**EXERCISE OBJECTIVE**
An exact copy of the listing below is needed, with no pictures in it.

**PROVIDED ENTRIES**
###

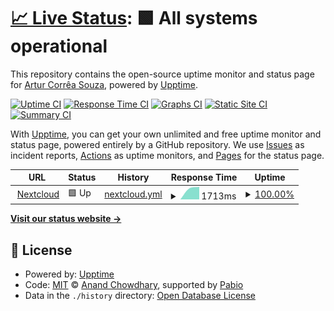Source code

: # [📈 Live Status](https://arcstur.github.io/nextcloud-upptime): <!--live status--> **🟩 All systems operational**

This repository contains the open-source uptime monitor and status page for [Artur Corrêa Souza](https://arcstur.github.io/nextcloud-upptime), powered by [Upptime](https://github.com/upptime/upptime).

[![Uptime CI](https://github.com/arcstur/nextcloud-upptime/workflows/Uptime%20CI/badge.svg)](https://github.com/arcstur/nextcloud-upptime/actions?query=workflow%3A%22Uptime+CI%22)
[![Response Time CI](https://github.com/arcstur/nextcloud-upptime/workflows/Response%20Time%20CI/badge.svg)](https://github.com/arcstur/nextcloud-upptime/actions?query=workflow%3A%22Response+Time+CI%22)
[![Graphs CI](https://github.com/arcstur/nextcloud-upptime/workflows/Graphs%20CI/badge.svg)](https://github.com/arcstur/nextcloud-upptime/actions?query=workflow%3A%22Graphs+CI%22)
[![Static Site CI](https://github.com/arcstur/nextcloud-upptime/workflows/Static%20Site%20CI/badge.svg)](https://github.com/arcstur/nextcloud-upptime/actions?query=workflow%3A%22Static+Site+CI%22)
[![Summary CI](https://github.com/arcstur/nextcloud-upptime/workflows/Summary%20CI/badge.svg)](https://github.com/arcstur/nextcloud-upptime/actions?query=workflow%3A%22Summary+CI%22)

With [Upptime](https://upptime.js.org), you can get your own unlimited and free uptime monitor and status page, powered entirely by a GitHub repository. We use [Issues](https://github.com/arcstur/nextcloud-upptime/issues) as incident reports, [Actions](https://github.com/arcstur/nextcloud-upptime/actions) as uptime monitors, and [Pages](https://arcstur.github.io/nextcloud-upptime) for the status page.

<!--start: status pages-->
<!-- This summary is generated by Upptime (https://github.com/upptime/upptime) -->
<!-- Do not edit this manually, your changes will be overwritten -->
<!-- prettier-ignore -->
| URL | Status | History | Response Time | Uptime |
| --- | ------ | ------- | ------------- | ------ |
| <img alt="" src="https://icons.duckduckgo.com/ip3/nextcloud.arcstur.com.ico" height="13"> [Nextcloud](https://nextcloud.arcstur.com) | 🟩 Up | [nextcloud.yml](https://github.com/arcstur/nextcloud-upptime/commits/HEAD/history/nextcloud.yml) | <details><summary><img alt="Response time graph" src="./graphs/nextcloud/response-time-week.png" height="20"> 1713ms</summary><br><a href="https://arcstur.github.io/nextcloud-upptime/history/nextcloud"><img alt="Response time 1713" src="https://img.shields.io/endpoint?url=https%3A%2F%2Fraw.githubusercontent.com%2Farcstur%2Fnextcloud-upptime%2FHEAD%2Fapi%2Fnextcloud%2Fresponse-time.json"></a><br><a href="https://arcstur.github.io/nextcloud-upptime/history/nextcloud"><img alt="24-hour response time 1713" src="https://img.shields.io/endpoint?url=https%3A%2F%2Fraw.githubusercontent.com%2Farcstur%2Fnextcloud-upptime%2FHEAD%2Fapi%2Fnextcloud%2Fresponse-time-day.json"></a><br><a href="https://arcstur.github.io/nextcloud-upptime/history/nextcloud"><img alt="7-day response time 1713" src="https://img.shields.io/endpoint?url=https%3A%2F%2Fraw.githubusercontent.com%2Farcstur%2Fnextcloud-upptime%2FHEAD%2Fapi%2Fnextcloud%2Fresponse-time-week.json"></a><br><a href="https://arcstur.github.io/nextcloud-upptime/history/nextcloud"><img alt="30-day response time 1713" src="https://img.shields.io/endpoint?url=https%3A%2F%2Fraw.githubusercontent.com%2Farcstur%2Fnextcloud-upptime%2FHEAD%2Fapi%2Fnextcloud%2Fresponse-time-month.json"></a><br><a href="https://arcstur.github.io/nextcloud-upptime/history/nextcloud"><img alt="1-year response time 1713" src="https://img.shields.io/endpoint?url=https%3A%2F%2Fraw.githubusercontent.com%2Farcstur%2Fnextcloud-upptime%2FHEAD%2Fapi%2Fnextcloud%2Fresponse-time-year.json"></a></details> | <details><summary><a href="https://arcstur.github.io/nextcloud-upptime/history/nextcloud">100.00%</a></summary><a href="https://arcstur.github.io/nextcloud-upptime/history/nextcloud"><img alt="All-time uptime 100.00%" src="https://img.shields.io/endpoint?url=https%3A%2F%2Fraw.githubusercontent.com%2Farcstur%2Fnextcloud-upptime%2FHEAD%2Fapi%2Fnextcloud%2Fuptime.json"></a><br><a href="https://arcstur.github.io/nextcloud-upptime/history/nextcloud"><img alt="24-hour uptime 100.00%" src="https://img.shields.io/endpoint?url=https%3A%2F%2Fraw.githubusercontent.com%2Farcstur%2Fnextcloud-upptime%2FHEAD%2Fapi%2Fnextcloud%2Fuptime-day.json"></a><br><a href="https://arcstur.github.io/nextcloud-upptime/history/nextcloud"><img alt="7-day uptime 100.00%" src="https://img.shields.io/endpoint?url=https%3A%2F%2Fraw.githubusercontent.com%2Farcstur%2Fnextcloud-upptime%2FHEAD%2Fapi%2Fnextcloud%2Fuptime-week.json"></a><br><a href="https://arcstur.github.io/nextcloud-upptime/history/nextcloud"><img alt="30-day uptime 100.00%" src="https://img.shields.io/endpoint?url=https%3A%2F%2Fraw.githubusercontent.com%2Farcstur%2Fnextcloud-upptime%2FHEAD%2Fapi%2Fnextcloud%2Fuptime-month.json"></a><br><a href="https://arcstur.github.io/nextcloud-upptime/history/nextcloud"><img alt="1-year uptime 100.00%" src="https://img.shields.io/endpoint?url=https%3A%2F%2Fraw.githubusercontent.com%2Farcstur%2Fnextcloud-upptime%2FHEAD%2Fapi%2Fnextcloud%2Fuptime-year.json"></a></details>

<!--end: status pages-->

[**Visit our status website →**](https://arcstur.github.io/nextcloud-upptime)

## 📄 License

- Powered by: [Upptime](https://github.com/upptime/upptime)
- Code: [MIT](./LICENSE) © [Anand Chowdhary](https://anandchowdhary.com), supported by [Pabio](https://pabio.com)
- Data in the `./history` directory: [Open Database License](https://opendatacommons.org/licenses/odbl/1-0/)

###

**RESULT BELOW**
Source code

: # [📈 Live Status](https://arcstur.github.io/nextcloud-upptime): <!--live status--> **🟩 All systems operational**

This repository contains the open-source uptime monitor and status page for [Artur Corrêa Souza](https://arcstur.github.io/nextcloud-upptime), powered by [Upptime](https://github.com/upptime/upptime).

[![Uptime CI](https://github.com/arcstur/nextcloud-upptime/workflows/Uptime%20CI/badge.svg)](https://github.com/arcstur/nextcloud-upptime/actions?query=workflow%3A%22Uptime+CI%22)
[![Response Time CI](https://github.com/arcstur/nextcloud-upptime/workflows/Response%20Time%20CI/badge.svg)](https://github.com/arcstur/nextcloud-upptime/actions?query=workflow%3A%22Response+Time+CI%22)
[![Graphs CI](https://github.com/arcstur/nextcloud-upptime/workflows/Graphs%20CI/badge.svg)](https://github.com/arcstur/nextcloud-upptime/actions?query=workflow%3A%22Graphs+CI%22)
[![Static Site CI](https://github.com/arcstur/nextcloud-upptime/workflows/Static%20Site%20CI/badge.svg)](https://github.com/arcstur/nextcloud-upptime/actions?query=workflow%3A%22Static+Site+CI%22)
[![Summary CI](https://github.com/arcstur/nextcloud-upptime/workflows/Summary%20CI/badge.svg)](https://github.com/arcstur/nextcloud-upptime/actions?query=workflow%3A%22Summary+CI%22)

With [Upptime](https://upptime.js.org), you can get your own unlimited and free uptime monitor and status page, powered entirely by a GitHub repository. We use [Issues](https://github.com/arcstur/nextcloud-upptime/issues) as incident reports, [Actions](https://github.com/arcstur/nextcloud-upptime/actions) as uptime monitors, and [Pages](https://arcstur.github.io/nextcloud-upptime) for the status page.

<!--start: status pages-->
<!-- This summary is generated by Upptime (https://github.com/upptime/upptime) -->
<!-- Do not edit this manually, your changes will be overwritten -->
<!-- prettier-ignore -->
| URL | Status | History | Response Time | Uptime |
| --- | ------ | ------- | ------------- | ------ |
| <img alt="" src="https://icons.duckduckgo.com/ip3/nextcloud.arcstur.com.ico" height="13"> [Nextcloud](https://nextcloud.arcstur.com) | 🟩 Up | [nextcloud.yml](https://github.com/arcstur/nextcloud-upptime/commits/HEAD/history/nextcloud.yml) | <details><summary><img alt="Response time graph" src="./graphs/nextcloud/response-time-week.png" height="20"> 1713ms</summary><br><a href="https://arcstur.github.io/nextcloud-upptime/history/nextcloud"><img alt="Response time 1713" src="https://img.shields.io/endpoint?url=https%3A%2F%2Fraw.githubusercontent.com%2Farcstur%2Fnextcloud-upptime%2FHEAD%2Fapi%2Fnextcloud%2Fresponse-time.json"></a><br><a href="https://arcstur.github.io/nextcloud-upptime/history/nextcloud"><img alt="24-hour response time 1713" src="https://img.shields.io/endpoint?url=https%3A%2F%2Fraw.githubusercontent.com%2Farcstur%2Fnextcloud-upptime%2FHEAD%2Fapi%2Fnextcloud%2Fresponse-time-day.json"></a><br><a href="https://arcstur.github.io/nextcloud-upptime/history/nextcloud"><img alt="7-day response time 1713" src="https://img.shields.io/endpoint?url=https%3A%2F%2Fraw.githubusercontent.com%2Farcstur%2Fnextcloud-upptime%2FHEAD%2Fapi%2Fnextcloud%2Fresponse-time-week.json"></a><br><a href="https://arcstur.github.io/nextcloud-upptime/history/nextcloud"><img alt="30-day response time 1713" src="https://img.shields.io/endpoint?url=https%3A%2F%2Fraw.githubusercontent.com%2Farcstur%2Fnextcloud-upptime%2FHEAD%2Fapi%2Fnextcloud%2Fresponse-time-month.json"></a><br><a href="https://arcstur.github.io/nextcloud-upptime/history/nextcloud"><img alt="1-year response time 1713" src="https://img.shields.io/endpoint?url=https%3A%2F%2Fraw.githubusercontent.com%2Farcstur%2Fnextcloud-upptime%2FHEAD%2Fapi%2Fnextcloud%2Fresponse-time-year.json"></a></details> | <details><summary><a href="https://arcstur.github.io/nextcloud-upptime/history/nextcloud">100.00%</a></summary><a href="https://arcstur.github.io/nextcloud-upptime/history/nextcloud"><img alt="All-time uptime 100.00%" src="https://img.shields.io/endpoint?url=https%3A%2F%2Fraw.githubusercontent.com%2Farcstur%2Fnextcloud-upptime%2FHEAD%2Fapi%2Fnextcloud%2Fuptime.json"></a><br><a href="https://arcstur.github.io/nextcloud-upptime/history/nextcloud"><img alt="24-hour uptime 100.00%" src="https://img.shields.io/endpoint?url=https%3A%2F%2Fraw.githubusercontent.com%2Farcstur%2Fnextcloud-upptime%2FHEAD%2Fapi%2Fnextcloud%2Fuptime-day.json"></a><br><a href="https://arcstur.github.io/nextcloud-upptime/history/nextcloud"><img alt="7-day uptime 100.00%" src="https://img.shields.io/endpoint?url=https%3A%2F%2Fraw.githubusercontent.com%2Farcstur%2Fnextcloud-upptime%2FHEAD%2Fapi%2Fnextcloud%2Fuptime-week.json"></a><br><a href="https://arcstur.github.io/nextcloud-upptime/history/nextcloud"><img alt="30-day uptime 100.00%" src="https://img.shields.io/endpoint?url=https%3A%2F%2Fraw.githubusercontent.com%2Farcstur%2Fnextcloud-upptime%2FHEAD%2Fapi%2Fnextcloud%2Fuptime-month.json"></a><br><a href="https://arcstur.github.io/nextcloud-upptime/history/nextcloud"><img alt="1-year uptime 100.00%" src="https://img.shields.io/endpoint?url=https%3A%2F%2Fraw.githubusercontent.com%2Farcstur%2Fnextcloud-upptime%2FHEAD%2Fapi%2Fnextcloud%2Fuptime-year.json"></a></details>

<!--end: status pages-->

[**Visit our status website →**](https://arcstur.github.io/nextcloud-upptime)

## 📄 License

- Powered by: [Upptime](https://github.com/upptime/upptime)
- Code: [MIT](./LICENSE) © [Anand Chowdhary](https://anandchowdhary.com), supported by [Pabio](https://pabio.com)
- Data in the `./history` directory: [Open Database License](https://opendatacommons.org/licenses/odbl/1-0/)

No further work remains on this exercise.